Some investors find stability in PSPCs
The stocks of specialist acquisition companies have lost their luster to those who recently saw them as a get-rich-quick ticket. This is good news for another group of investors, who see them as an alternative to bonds.
While mania has helped increase the number of PSPCs to 6Â½ times what it was at the start of the Covid-19 pandemic, this year’s rout has driven stock prices down. This created what some describe as an almost risk-free opportunity that offers an attractive return over alternatives like short-term US treasury bills.
David Sherman, president and portfolio manager at CrossingBridge Advisors, is among those who have recently taken to the business, setting up an exchange-traded fund for it in September and allocating 15% to 20% to strategy across fixed income mutual funds that he manages.
The big reasons, he said: âFirst, the market has gone up. And then, the prices became attractive.
Here is how it works. A SPAC is a shell company that raises funds as part of a public offer to purchase shares and trades on the stock exchange for the sole purpose of merging with a private company and listing it on the stock market. Investors who buy shares in a SPAC before it merges with another company can still claim a proportional share of its cash when the SPAC seeks approval for its merger. They can do the same in the event of liquidation, after failing to reach an agreement within a specified time, usually two years or less.
In a typical PSPC initial public offering, investors pay $ 10 to buy a so-called unit, consisting of one common share and a fraction of a warrant that entitles them to buy more than one share. ‘shares at a specific price in the future. This $ 10 is placed in a trust, where it is invested in treasury bills.
Investors at this point are pretty much guaranteed at least the return offered by Treasuries for their $ 10. But to attract investors, PSPC sponsors sometimes put extra money into the company’s trust, say 20 cents for every $ 10 unit, promising an additional 2% cumulative return.
Common stocks also often trade for a discount before the PSPC announces a merger, so investors who buy them at those prices can ensure gains this way as well.
Shares sometimes exceed $ 10 when a deal is announced, in which case investors may sell for additional profit. Gores Guggenheim Inc shares.
, for example, once traded at $ 9.70, but climbed to $ 10.45 after the blank check company announced a deal last month to merge with Swedish electric vehicle maker Polestar. Investors can also increase their returns by selling warrants if they hold them.
Taken together, these factors make pre-merger PSPC stocks similar to short-term bonds, investors said, with the liquidation date serving as the maturity date and a return determined by the stock’s discount to the trust value.
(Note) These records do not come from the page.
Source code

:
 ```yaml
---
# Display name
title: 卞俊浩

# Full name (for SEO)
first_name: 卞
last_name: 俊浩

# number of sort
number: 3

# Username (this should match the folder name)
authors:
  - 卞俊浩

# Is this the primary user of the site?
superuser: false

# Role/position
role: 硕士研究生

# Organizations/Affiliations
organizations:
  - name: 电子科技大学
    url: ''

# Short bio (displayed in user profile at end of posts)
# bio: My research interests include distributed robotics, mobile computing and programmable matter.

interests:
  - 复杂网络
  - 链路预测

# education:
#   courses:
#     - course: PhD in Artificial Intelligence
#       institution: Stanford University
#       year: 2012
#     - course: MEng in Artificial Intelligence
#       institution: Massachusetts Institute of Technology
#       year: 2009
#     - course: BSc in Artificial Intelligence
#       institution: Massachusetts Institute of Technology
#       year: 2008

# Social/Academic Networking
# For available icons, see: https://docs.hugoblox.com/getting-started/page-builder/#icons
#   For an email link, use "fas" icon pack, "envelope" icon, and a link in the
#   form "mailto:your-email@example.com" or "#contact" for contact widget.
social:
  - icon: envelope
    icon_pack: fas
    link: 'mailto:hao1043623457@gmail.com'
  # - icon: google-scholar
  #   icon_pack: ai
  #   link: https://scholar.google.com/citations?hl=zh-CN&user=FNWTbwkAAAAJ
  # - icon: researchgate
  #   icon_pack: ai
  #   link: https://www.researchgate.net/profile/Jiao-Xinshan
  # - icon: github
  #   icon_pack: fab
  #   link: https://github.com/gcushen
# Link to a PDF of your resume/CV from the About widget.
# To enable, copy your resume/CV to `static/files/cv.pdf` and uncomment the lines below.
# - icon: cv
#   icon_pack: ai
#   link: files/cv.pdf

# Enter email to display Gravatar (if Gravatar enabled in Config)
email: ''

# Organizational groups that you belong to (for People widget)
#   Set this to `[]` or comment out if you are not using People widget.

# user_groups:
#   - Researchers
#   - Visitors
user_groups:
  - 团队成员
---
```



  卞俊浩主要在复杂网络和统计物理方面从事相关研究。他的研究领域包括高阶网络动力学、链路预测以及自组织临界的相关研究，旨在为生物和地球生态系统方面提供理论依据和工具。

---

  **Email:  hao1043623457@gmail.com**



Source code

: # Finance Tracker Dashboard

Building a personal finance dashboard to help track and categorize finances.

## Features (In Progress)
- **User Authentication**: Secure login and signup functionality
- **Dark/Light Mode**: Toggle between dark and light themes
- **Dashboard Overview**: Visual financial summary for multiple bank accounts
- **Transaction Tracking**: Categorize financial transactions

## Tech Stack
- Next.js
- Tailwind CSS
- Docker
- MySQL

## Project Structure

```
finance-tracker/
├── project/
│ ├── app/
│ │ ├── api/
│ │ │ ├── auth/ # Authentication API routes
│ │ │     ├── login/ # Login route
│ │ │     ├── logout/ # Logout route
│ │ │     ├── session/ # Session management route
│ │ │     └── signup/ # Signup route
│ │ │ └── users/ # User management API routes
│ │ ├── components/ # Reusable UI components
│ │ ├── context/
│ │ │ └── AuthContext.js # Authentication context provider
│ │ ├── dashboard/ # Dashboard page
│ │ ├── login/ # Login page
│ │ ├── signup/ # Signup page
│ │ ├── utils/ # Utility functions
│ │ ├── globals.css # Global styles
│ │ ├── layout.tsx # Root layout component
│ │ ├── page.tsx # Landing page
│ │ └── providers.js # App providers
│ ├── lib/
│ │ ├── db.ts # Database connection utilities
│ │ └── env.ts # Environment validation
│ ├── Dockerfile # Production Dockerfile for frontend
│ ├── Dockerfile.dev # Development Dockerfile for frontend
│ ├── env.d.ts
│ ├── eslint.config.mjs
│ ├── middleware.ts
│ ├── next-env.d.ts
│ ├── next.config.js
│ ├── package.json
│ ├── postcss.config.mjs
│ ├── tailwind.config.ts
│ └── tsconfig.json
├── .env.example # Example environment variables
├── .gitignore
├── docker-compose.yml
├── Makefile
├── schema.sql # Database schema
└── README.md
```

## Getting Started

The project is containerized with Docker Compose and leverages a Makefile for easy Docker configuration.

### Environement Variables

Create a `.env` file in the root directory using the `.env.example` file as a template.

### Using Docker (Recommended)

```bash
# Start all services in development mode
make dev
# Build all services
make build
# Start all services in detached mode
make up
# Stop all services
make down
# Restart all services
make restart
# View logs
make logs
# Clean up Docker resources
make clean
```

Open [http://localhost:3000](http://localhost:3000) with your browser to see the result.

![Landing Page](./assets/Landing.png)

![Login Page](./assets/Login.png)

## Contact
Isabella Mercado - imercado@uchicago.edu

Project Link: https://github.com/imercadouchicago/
PSPC arbitrage has been practiced on a small scale for years, investors said. Basic strategy was nearly impossible during the height of the PSPC frenzy, when average pre-merger PSPCs were trading well above their confidence value. But it has now reached new heights, attracting a range of investors including hedge funds, individual investors and even some fixed income mutual funds like those managed by Mr. Sherman.
The common stocks of 452 of the 469 target-seeking PSPCs were trading below their confidence value on Friday, according to SPAC Informer, an analysis site launched by Mr. Sherman. Among all SPACs looking for a target, the combined trust value of $ 135 billion, the weighted average return at liquidation was 1.71%, and the weighted average maturity was 1.3 years. Just over a hundred PSPCs offered a return of at least 2.25%.
By comparison, the two-year US Treasury bill returned around 0.32%, while a Bloomberg Barclays short-term corporate bond index fell 0.68%.
âIf you’re looking for cash alternatives, it’s 10 times better than what exists,â said Evan Ratner, president of Levin Capital Strategies, which runs a dedicated PSPC arbitrage fund.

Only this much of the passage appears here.